» **Problem details**:
How many lines of the listing below hold the word "Louisiana"? Answer with the number alone.

» **Input**:
# # #

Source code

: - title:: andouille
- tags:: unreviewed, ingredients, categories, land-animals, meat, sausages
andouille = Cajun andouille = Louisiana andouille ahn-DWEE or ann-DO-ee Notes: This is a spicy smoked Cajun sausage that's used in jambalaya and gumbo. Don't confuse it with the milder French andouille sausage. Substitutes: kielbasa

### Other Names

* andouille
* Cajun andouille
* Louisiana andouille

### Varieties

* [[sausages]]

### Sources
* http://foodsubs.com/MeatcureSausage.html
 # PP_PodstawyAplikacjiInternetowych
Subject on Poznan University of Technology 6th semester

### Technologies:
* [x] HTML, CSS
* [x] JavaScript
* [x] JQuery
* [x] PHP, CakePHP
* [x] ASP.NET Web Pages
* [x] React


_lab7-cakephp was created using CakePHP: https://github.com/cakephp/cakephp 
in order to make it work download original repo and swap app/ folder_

# # #

» **Exercise result**:
2